Pendant un moment, il s'était imaginé qu'il pourrait compter sur Eddie Fielding pour être son petit espion – le soupçon collait à la peau du gamin depuis qu'il l'avait embauché chez Harkness & Song – mais il avait vite compris que son ex-standartiste stagiaire n'était pas du tout taillé pour ça, en fait. Le petit était à présent intimement persuadé que son ancien patron avait définitivement perdu toute « coolitude »…

Reposant sa tasse vide, il tâtonna dans la poche de sa veste impeccablement boutonnée et en extirpa la dernière lettre de River avec un sourire d'anticipation. Il déplia plusieurs feuilles de papier recouvertes de son exubérante écriture qu'il aimait relire quand il en avait la possibilité. Pour améliorer le moral des mobilisés, le gouvernement avait instauré une mesure qui obligeait chaque femme non enrôlée à écrire à deux soldats au moins : un qu'elle connaissait et un qu'elle ne connaissait pas. Le service de com du gouvernement appelait ça : l'Opération Marraines de Guerre… Le concept entier l'aurait doucement fait grincer des dents, s'il n'avait pas reçu une photo de River où elle posait (sagement mais suggestivement) en pin-up, avec la bouche en cœur et le clin d'œil qui va bien, mimant l'envoi d'un baiser en soufflant sur le bout de ses doigts tendus.
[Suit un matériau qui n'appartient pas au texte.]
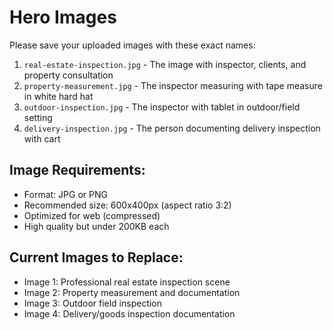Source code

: # Hero Images

Please save your uploaded images with these exact names:

1. `real-estate-inspection.jpg` - The image with inspector, clients, and property consultation
2. `property-measurement.jpg` - The inspector measuring with tape measure in white hard hat
3. `outdoor-inspection.jpg` - The inspector with tablet in outdoor/field setting
4. `delivery-inspection.jpg` - The person documenting delivery inspection with cart

## Image Requirements:
- Format: JPG or PNG
- Recommended size: 600x400px (aspect ratio 3:2)
- Optimized for web (compressed)
- High quality but under 200KB each

## Current Images to Replace:
- Image 1: Professional real estate inspection scene
- Image 2: Property measurement and documentation
- Image 3: Outdoor field inspection
- Image 4: Delivery/goods inspection documentation
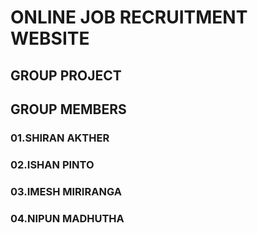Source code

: # ONLINE JOB RECRUITMENT WEBSITE

## GROUP PROJECT

## GROUP MEMBERS
### 01.SHIRAN AKTHER
### 02.ISHAN PINTO
### 03.IMESH MIRIRANGA
### 04.NIPUN MADHUTHA
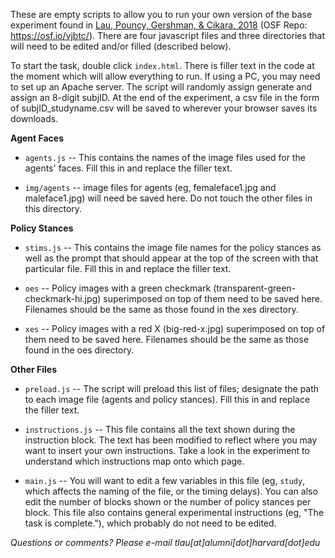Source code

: These are empty scripts to allow you to run your own version of the base experiment found in [Lau, Pouncy, Gershman, & Cikara, 2018](http://dx.doi.org/10.1037/xge0000470) (OSF Repo: https://osf.io/vjbtc/). There are four javascript files and three directories that will need to be edited and/or filled (described below).

To start the task, double click <code>index.html</code>. There is filler text in the code at the moment which will allow everything to run. If using a PC, you may need to set up an Apache server. The script will randomly assign generate and assign an 8-digit subjID. At the end of the experiment, a csv file in the form of subjID_studyname.csv will be saved to wherever your browser saves its downloads.

**Agent Faces**

- <code>agents.js</code> -- This contains the names of the image files used for the agents' faces. Fill this in and replace the filler text.

- <code>img/agents</code> -- image files for agents (eg, femaleface1.jpg and maleface1.jpg) will need be saved here. Do not touch the other files in this directory.

**Policy Stances**

- <code>stims.js</code> -- This contains the image file names for the policy stances as well as the prompt that should appear at the top of the screen with that particular file. Fill this in and replace the filler text.

- <code>oes</code> -- Policy images with a green checkmark (transparent-green-checkmark-hi.jpg) superimposed on top of them need to be saved here. Filenames should be the same as those found in the xes directory.

- <code>xes</code> -- Policy images with a red X (big-red-x.jpg) superimposed on top of them need to be saved here. Filenames should be the same as those found in the oes directory.

**Other Files**

- <code>preload.js</code> -- The script will preload this list of files; designate the path to each image file (agents and policy stances). Fill this in and replace the filler text.

- <code>instructions.js</code> -- This file contains all the text shown during the instruction block. The text has been modified to reflect where you may want to insert your own instructions. Take a look in the experiment to understand which instructions map onto which page.

- <code>main.js</code> -- You will want to edit a few variables in this file (eg, <code>study</code>, which affects the naming of the file, or the timing delays). You can also edit the number of blocks shown or the number of policy stances per block. This file also contains general experimental instructions (eg, "The task is complete."), which probably do not need to be edited.


*Questions or comments? Please e-mail tlau[at]alumni[dot]harvard[dot]edu*
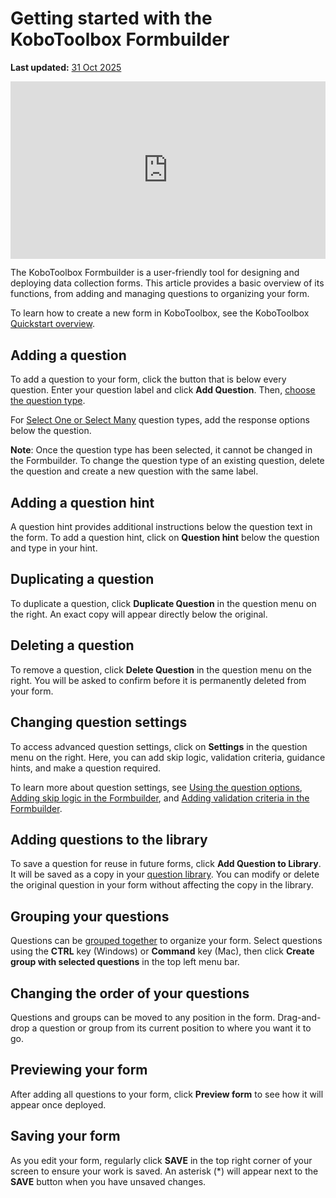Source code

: # Getting started with the KoboToolbox Formbuilder 
**Last updated:** <a href="https://github.com/kobotoolbox/docs/blob/0050a936217ec4b5b9cf44a66826778898ed29d5/source/formbuilder.md" class="reference">31 Oct 2025</a>


<iframe src="https://www.youtube.com/embed/PFL1_rBB5Q8?si=RkwB2XGHppAK-RRF" style="width: 100%; aspect-ratio: 16 / 9; height: auto; border: 0;" title="YouTube video player" frameborder="0" allow="accelerometer; autoplay; clipboard-write; encrypted-media; gyroscope; picture-in-picture; web-share" allowfullscreen></iframe>

The KoboToolbox Formbuilder is a user-friendly tool for designing and deploying data collection forms. This article provides a basic overview of its functions, from adding and managing questions to organizing your form.

<p class="note">
    To learn how to create a new form in KoboToolbox, see the KoboToolbox <a href="https://support.kobotoolbox.org/quick_start.html">Quickstart overview</a>.
</p>

## Adding a question

To add a question to your form, click the <i class="k-icon k-icon-plus"></i> button that is below every question. Enter your question label and click **Add Question**. Then,
[choose the question type](question_types.md).

For [Select One or Select Many](https://support.kobotoolbox.org/select_one_and_select_many.html) question types, add the response options below the question.

<p class="note">
<strong>Note</strong>: Once the question type has been selected, it cannot be changed in the Formbuilder. To change the question type of an existing question, delete the question and create a new question with the same label.
</p>

## Adding a question hint

A question hint provides additional instructions below the question text in the form. To add a question hint, click on **Question hint** below the question and type in your hint.

## Duplicating a question

To duplicate a question, click <i class="k-icon-duplicate"></i> **Duplicate Question** in the question menu on the right. An exact copy will appear directly below the original.

## Deleting a question

To remove a question, click <i class="k-icon-trash"></i> **Delete Question** in the question menu on the right. You will be asked to confirm before it is permanently deleted from your form.

## Changing question settings

To access advanced question settings, click on <i class="k-icon-settings"></i> **Settings** in the question menu on the right. Here, you can add skip logic, validation criteria, guidance hints, and make a question required. 

<p class="note">
To learn more about question settings, see <a href="https://support.kobotoolbox.org/question_options.html">Using the question options</a>, <a href="https://support.kobotoolbox.org/skip_logic.html">Adding skip logic in the Formbuilder</a>, and <a href="https://support.kobotoolbox.org/validation_criteria.html">Adding validation criteria in the Formbuilder</a>.
</p>

## Adding questions to the library

To save a question for reuse in future forms, click <i class="k-icon-folder-plus"></i> **Add Question to Library**. It will be saved as a copy in your [question library](https://support.kobotoolbox.org/question_library.html). You can modify or delete the original question in your form without affecting the copy in the library.

## Grouping your questions

Questions can be [grouped together](https://support.kobotoolbox.org/group_repeat.html) to organize your form. Select questions using the **CTRL** key (Windows) or **Command** key (Mac), then click <i class="k-icon k-icon-group"></i> **Create group with selected questions** in the top left menu bar.

## Changing the order of your questions

Questions and groups can be moved to any position in the form. Drag-and-drop a question or group from its current position to where you want it to go.

## Previewing your form

After adding all questions to your form, click <i class="k-icon k-icon-view"></i> **Preview form** to see how it will appear once deployed.

## Saving your form

As you edit your form, regularly click **SAVE** in the top right corner of your screen to ensure your work is saved. An asterisk (*) will appear next to the **SAVE** button when you have unsaved changes.


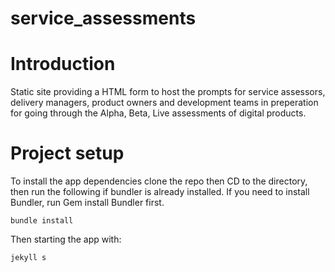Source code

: service_assessments
===================

# Introduction
Static site providing a HTML form to host the prompts for service assessors, delivery managers, product owners and development teams in preperation for going through the Alpha, Beta, Live assessments of digital products.

# Project setup

To install the app dependencies clone the repo then CD to the directory, then run the following if bundler is already installed. If you need to install Bundler, run Gem install Bundler first. 

    bundle install

Then starting the app with:

    jekyll s

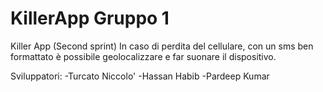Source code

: # KillerApp Gruppo 1
Killer App (Second sprint)
In caso di perdita del cellulare, con un sms ben formattato è possibile geolocalizzare e far suonare il dispositivo.

Sviluppatori:
-Turcato Niccolo'
-Hassan Habib
-Pardeep Kumar
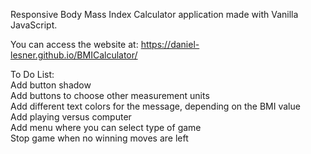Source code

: Responsive Body Mass Index Calculator application made with Vanilla JavaScript.

You can access the website at: https://daniel-lesner.github.io/BMICalculator/

To Do List:\
Add button shadow\
Add buttons to choose other measurement units\
Add different text colors for the message, depending on the BMI value\
Add playing versus computer\
Add menu where you can select type of game\
Stop game when no winning moves are left
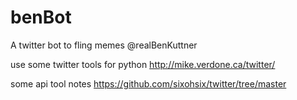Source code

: # benBot
A twitter bot to fling memes @realBenKuttner

use some twitter tools for python
http://mike.verdone.ca/twitter/

some api tool notes
https://github.com/sixohsix/twitter/tree/master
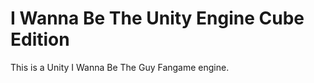# I Wanna Be The Unity Engine Cube Edition

This is a Unity I Wanna Be The Guy Fangame engine.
Il savait qu'elle était aussi la Marraine de Matt Cormack (son nouveau "beau-frère") et Jack espérait que ce dernier n'avait pas droit à des photos du même genre... Il aimait désespérément ses lettres qui s'avéraient bien plus tendres et coquines qu'elle ne l'était jamais elle-même en présence. Elle lui parlait pourtant principalement des affaires de l'agence, de l'état de ses recherches au sujet d'Amy-Leigh. Et quand elle concluait en disant qu'elle l'embrassait sur ce qu'il avait de plus sexy, il se sentait libre d'imaginer ce qu'il voulait pendant une seconde. Malheureusement, elle précisait aussitôt qu'il s'agissait de sa fossette mentonnière...

Il voulait bien admettre que c'était assez réconfortant, dans la mesure où John n'avait pas donné suite à son ultimatum, ni daigné reparaître devant lui.

.°.

La porte du mess grinça sur ses gonds et son capitaine entra largement après la fin du service, sans doute pour manger un morceau car il ne l'avait pas vu au dîner. L'homme eut l'air authentiquement surpris de trouver quelqu'un dans la pièce. La cinquantaine énergique, il était svelte, des cheveux poivre et sel encadrant un long visage mince et une petite moustache animait un visage déjà marqué de rides. Ses lèvres fines étaient serrées. Relativement pondéré, il lui donnait souvent l'impression de valoriser l'efficacité et le bon sens, ce dont Jack ne pouvait que se féliciter. Il le salua réglementairement quand il s'approcha de lui après avoir slalomé entre les tables désertées et demandé sans détour... pourquoi il était encore là.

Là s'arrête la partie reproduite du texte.